The major challenge in all this, was that the entire forum is so crazy positive. It was hard to find counterexamples. I even gave up trying to train a positive-negative classifier.

---EDIT: what I did and found---
To explain a bit of jargon, I went through all the G2G posts, and looked at each user (about 16000 unique users), and what they wrote, and how many upvotes the gave, how many thanks they gave, how many contributions they made ... things like that.

Let me emphasize, none of this was private info, it was just the same kind of things you see when you pop open a G2G question. Nothing to do with ancestors names, or birthdates, or places lived.

When I was getting the statistics for each user in turn, I called them a 'focal user'. So, if user Foley-10331 answered a question, I wanted to see if we could tell anything about how other people responded to him. Did his total contributions matter, or how many upvotes he gave, or the emotional tone of his texts.

In the end, tone mattered and positivity mattered. But more than up-or-down-votes, or cheerfulness, the things that really stood out were that doing a lot of work on contributing, and answering (not asking) questions, was the biggest predictor of getting thanks, and improving the discussions.

Maybe that's not a surprise?
in WikiTree Tech by Brad Foley G2G6 Mach 7 (78.5k points)
edited by Brad Foley
I'm writing a very verbose comment with lots of multi-syllabic words in it, and pressing the up-vote button as fast as I can! Well, I will when I feel a bit more positive ;)
Turns out, multisyllabic words didn't correlate with anything!

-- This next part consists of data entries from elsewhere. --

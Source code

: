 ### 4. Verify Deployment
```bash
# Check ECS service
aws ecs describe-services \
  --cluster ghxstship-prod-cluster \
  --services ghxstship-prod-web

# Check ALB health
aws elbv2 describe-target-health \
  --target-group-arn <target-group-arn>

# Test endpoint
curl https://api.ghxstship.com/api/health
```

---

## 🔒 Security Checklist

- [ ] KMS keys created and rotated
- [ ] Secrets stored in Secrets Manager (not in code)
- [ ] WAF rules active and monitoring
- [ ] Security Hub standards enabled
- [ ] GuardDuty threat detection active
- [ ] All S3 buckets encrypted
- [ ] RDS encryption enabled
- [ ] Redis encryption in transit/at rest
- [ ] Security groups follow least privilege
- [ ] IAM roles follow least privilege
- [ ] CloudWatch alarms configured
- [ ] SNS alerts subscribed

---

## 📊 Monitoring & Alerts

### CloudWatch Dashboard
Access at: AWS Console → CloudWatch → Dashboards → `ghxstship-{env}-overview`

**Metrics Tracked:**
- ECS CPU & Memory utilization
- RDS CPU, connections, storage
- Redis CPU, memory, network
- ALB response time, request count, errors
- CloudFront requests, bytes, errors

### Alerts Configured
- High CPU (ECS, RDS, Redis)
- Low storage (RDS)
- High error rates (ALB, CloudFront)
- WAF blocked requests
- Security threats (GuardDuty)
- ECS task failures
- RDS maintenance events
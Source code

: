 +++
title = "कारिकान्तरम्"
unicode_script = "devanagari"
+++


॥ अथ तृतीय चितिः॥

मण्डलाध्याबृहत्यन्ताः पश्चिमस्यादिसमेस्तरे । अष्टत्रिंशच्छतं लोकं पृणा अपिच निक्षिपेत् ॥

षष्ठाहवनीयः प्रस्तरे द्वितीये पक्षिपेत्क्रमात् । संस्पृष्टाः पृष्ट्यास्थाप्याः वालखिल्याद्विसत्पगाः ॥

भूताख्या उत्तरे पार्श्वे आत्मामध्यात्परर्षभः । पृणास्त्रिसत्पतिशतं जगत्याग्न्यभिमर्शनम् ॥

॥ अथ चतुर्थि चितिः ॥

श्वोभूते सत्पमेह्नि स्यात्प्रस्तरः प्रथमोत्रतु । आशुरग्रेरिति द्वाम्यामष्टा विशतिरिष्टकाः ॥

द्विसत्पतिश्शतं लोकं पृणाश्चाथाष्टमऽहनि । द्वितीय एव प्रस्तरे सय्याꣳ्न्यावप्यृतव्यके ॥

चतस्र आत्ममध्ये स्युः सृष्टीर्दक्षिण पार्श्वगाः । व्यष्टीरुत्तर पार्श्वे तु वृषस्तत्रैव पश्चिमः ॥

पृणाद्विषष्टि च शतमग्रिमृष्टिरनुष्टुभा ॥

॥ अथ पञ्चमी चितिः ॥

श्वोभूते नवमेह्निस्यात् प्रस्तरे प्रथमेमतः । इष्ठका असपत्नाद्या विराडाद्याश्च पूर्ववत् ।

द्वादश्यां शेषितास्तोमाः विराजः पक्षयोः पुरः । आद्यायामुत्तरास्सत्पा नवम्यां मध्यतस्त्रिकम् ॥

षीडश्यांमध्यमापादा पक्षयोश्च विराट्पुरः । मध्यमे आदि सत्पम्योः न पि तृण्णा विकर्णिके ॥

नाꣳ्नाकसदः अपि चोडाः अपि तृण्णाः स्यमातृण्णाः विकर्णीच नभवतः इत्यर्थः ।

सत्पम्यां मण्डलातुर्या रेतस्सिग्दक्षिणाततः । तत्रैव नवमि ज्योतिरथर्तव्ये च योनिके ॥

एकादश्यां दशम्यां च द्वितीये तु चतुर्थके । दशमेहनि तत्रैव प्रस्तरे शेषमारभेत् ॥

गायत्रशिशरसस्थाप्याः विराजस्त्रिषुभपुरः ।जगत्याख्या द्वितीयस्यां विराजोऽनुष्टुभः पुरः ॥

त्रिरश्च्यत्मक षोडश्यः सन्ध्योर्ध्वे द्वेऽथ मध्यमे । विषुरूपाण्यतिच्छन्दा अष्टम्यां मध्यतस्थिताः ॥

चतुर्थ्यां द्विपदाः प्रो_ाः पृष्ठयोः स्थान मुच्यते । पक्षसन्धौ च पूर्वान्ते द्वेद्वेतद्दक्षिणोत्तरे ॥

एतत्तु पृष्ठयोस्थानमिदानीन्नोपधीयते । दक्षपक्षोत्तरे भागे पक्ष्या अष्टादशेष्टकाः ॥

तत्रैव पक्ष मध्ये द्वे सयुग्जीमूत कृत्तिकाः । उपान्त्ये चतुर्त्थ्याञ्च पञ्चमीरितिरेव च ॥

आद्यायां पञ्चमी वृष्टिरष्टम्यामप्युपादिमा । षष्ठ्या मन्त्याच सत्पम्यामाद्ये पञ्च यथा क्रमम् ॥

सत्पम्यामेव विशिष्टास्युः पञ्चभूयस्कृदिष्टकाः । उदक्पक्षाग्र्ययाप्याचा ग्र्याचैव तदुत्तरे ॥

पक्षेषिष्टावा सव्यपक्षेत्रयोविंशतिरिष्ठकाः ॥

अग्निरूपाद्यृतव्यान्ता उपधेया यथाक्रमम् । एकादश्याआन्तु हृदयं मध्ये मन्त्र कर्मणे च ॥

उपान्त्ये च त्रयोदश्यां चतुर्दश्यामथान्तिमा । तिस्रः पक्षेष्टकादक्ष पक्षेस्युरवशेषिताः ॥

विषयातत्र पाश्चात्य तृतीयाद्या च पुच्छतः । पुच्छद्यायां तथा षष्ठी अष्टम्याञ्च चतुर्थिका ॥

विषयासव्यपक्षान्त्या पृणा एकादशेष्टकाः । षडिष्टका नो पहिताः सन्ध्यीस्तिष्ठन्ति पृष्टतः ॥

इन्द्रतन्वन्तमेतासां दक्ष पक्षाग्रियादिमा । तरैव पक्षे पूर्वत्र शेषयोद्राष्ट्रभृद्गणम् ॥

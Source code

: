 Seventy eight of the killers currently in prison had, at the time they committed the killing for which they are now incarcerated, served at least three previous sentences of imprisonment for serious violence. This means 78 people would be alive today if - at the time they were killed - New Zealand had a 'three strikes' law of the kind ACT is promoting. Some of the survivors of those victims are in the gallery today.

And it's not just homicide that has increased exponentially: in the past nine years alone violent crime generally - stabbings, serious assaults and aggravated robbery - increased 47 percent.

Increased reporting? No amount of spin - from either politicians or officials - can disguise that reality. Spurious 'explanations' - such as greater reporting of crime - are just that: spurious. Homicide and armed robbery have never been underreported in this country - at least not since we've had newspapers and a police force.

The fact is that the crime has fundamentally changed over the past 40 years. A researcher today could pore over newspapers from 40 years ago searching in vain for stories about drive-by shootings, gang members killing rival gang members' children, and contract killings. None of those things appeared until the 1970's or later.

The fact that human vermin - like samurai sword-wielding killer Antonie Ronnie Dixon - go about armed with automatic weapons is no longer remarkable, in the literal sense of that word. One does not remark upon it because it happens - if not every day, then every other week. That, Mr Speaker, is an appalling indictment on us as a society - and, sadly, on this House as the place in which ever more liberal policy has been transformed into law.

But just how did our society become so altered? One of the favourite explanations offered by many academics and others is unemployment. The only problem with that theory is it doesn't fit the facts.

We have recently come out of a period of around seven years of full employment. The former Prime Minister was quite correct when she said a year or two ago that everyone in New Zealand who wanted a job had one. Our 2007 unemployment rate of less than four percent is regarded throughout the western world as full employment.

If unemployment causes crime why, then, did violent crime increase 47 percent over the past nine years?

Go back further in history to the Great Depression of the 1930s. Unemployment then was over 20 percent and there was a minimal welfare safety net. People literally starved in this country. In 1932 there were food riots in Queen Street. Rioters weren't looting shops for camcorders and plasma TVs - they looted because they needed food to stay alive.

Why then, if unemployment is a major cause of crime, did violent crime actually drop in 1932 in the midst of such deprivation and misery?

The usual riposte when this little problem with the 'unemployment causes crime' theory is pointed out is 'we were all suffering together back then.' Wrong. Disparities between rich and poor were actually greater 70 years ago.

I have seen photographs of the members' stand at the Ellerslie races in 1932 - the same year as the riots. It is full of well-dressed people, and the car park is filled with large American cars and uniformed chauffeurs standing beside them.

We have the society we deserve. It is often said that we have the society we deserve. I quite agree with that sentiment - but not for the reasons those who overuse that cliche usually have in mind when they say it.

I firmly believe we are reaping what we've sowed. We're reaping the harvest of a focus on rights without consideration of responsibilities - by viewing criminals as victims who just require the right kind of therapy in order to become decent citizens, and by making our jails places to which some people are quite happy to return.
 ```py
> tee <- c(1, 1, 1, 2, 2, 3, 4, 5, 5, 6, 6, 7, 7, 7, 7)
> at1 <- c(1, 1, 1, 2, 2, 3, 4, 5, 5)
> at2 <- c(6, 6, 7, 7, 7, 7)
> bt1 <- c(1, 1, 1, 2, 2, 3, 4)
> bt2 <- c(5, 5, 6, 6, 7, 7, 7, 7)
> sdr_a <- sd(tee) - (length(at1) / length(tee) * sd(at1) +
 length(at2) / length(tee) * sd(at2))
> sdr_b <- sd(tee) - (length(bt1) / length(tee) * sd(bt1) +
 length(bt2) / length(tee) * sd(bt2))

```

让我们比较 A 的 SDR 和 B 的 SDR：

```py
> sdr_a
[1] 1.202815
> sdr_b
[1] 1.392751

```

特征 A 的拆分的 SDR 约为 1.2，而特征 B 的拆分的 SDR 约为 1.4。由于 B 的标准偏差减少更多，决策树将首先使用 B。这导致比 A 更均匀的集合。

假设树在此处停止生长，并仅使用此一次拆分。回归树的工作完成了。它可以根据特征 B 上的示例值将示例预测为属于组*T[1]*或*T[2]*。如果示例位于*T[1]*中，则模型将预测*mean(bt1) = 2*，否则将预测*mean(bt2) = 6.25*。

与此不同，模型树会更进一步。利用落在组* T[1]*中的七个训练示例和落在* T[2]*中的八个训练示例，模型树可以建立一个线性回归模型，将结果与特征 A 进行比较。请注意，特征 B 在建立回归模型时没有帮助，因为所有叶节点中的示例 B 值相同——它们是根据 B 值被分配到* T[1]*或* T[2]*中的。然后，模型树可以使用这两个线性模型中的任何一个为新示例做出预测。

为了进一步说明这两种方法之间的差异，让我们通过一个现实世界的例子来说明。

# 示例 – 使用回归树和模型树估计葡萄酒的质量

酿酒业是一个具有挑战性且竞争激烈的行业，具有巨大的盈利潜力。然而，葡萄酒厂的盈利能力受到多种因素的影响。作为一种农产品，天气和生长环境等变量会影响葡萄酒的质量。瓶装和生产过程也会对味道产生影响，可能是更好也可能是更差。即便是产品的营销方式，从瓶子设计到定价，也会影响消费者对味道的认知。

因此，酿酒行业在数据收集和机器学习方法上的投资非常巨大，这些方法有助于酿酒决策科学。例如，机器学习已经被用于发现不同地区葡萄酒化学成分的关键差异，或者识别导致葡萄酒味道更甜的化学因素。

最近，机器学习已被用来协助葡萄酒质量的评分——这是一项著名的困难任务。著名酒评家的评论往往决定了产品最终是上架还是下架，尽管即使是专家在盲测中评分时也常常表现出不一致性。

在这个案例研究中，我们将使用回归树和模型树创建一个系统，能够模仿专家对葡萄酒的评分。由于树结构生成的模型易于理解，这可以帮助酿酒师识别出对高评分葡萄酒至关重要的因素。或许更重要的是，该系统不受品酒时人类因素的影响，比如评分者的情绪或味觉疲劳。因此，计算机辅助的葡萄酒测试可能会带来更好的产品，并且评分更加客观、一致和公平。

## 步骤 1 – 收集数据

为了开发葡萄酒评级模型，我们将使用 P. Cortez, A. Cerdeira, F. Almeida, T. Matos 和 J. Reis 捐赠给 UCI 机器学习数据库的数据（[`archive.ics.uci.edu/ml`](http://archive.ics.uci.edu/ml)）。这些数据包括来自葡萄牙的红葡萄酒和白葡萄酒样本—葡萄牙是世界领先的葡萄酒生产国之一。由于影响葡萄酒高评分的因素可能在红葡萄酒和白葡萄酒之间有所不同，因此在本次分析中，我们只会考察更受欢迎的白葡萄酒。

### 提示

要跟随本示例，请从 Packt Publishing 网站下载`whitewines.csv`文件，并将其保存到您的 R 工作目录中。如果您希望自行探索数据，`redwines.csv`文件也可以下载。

I was shocked. The thing that really mattered the most (that was good for everyone, and won the most praise) was actually doing genealogical work; and answering people's questions clearly and politely. Go figure!
LOVE IT.  You should totally write this up as an online article.  What an interesting project and what an interesting observation about Wikitree as a community!

5 Answers

+11 votes

Very cool! I can definitely see the challenge that you describe:

The major challenge in all this, was that the entire forum is so crazy positive.

Were you able to find anything from the voting metrics?

upvotes gave : what ratio of upvotes does a user give?
upvotes gotten : what ratio of upvotes does a user get?

There have been a few debates and a little hand-wringing over people here who even accidentally gave out downvotes. The fact that our user pages record how many upvotes and downvotes we each both give and receive really makes me weigh my actions and tends toward self-moderation: respond with kind and non-presumptive words, rather than with a downvote when I suspect someone's wrong or responding because their Corn Flakes were lanted

For the more general reader, it would help to explain what you mean by "focal user", perhaps with a diagram. 

You should seriously consider writing it up in a Medium article. As you point out already, so much of the social media interaction & network analysis is on communities with a heavy slant towards younger men, e.g. me, whereas here I'm very much an outlier. It might also encourage others to come up with more tools for analyzing communities that skew so positive. 

We really need a Data Analysis tag for G2G, as it would be neat to see more of these. 

by anonymous G2G6 Pilot (139k points)
The upvotes and downvotes given and received were absolutely one of the things I considered about a "focal user".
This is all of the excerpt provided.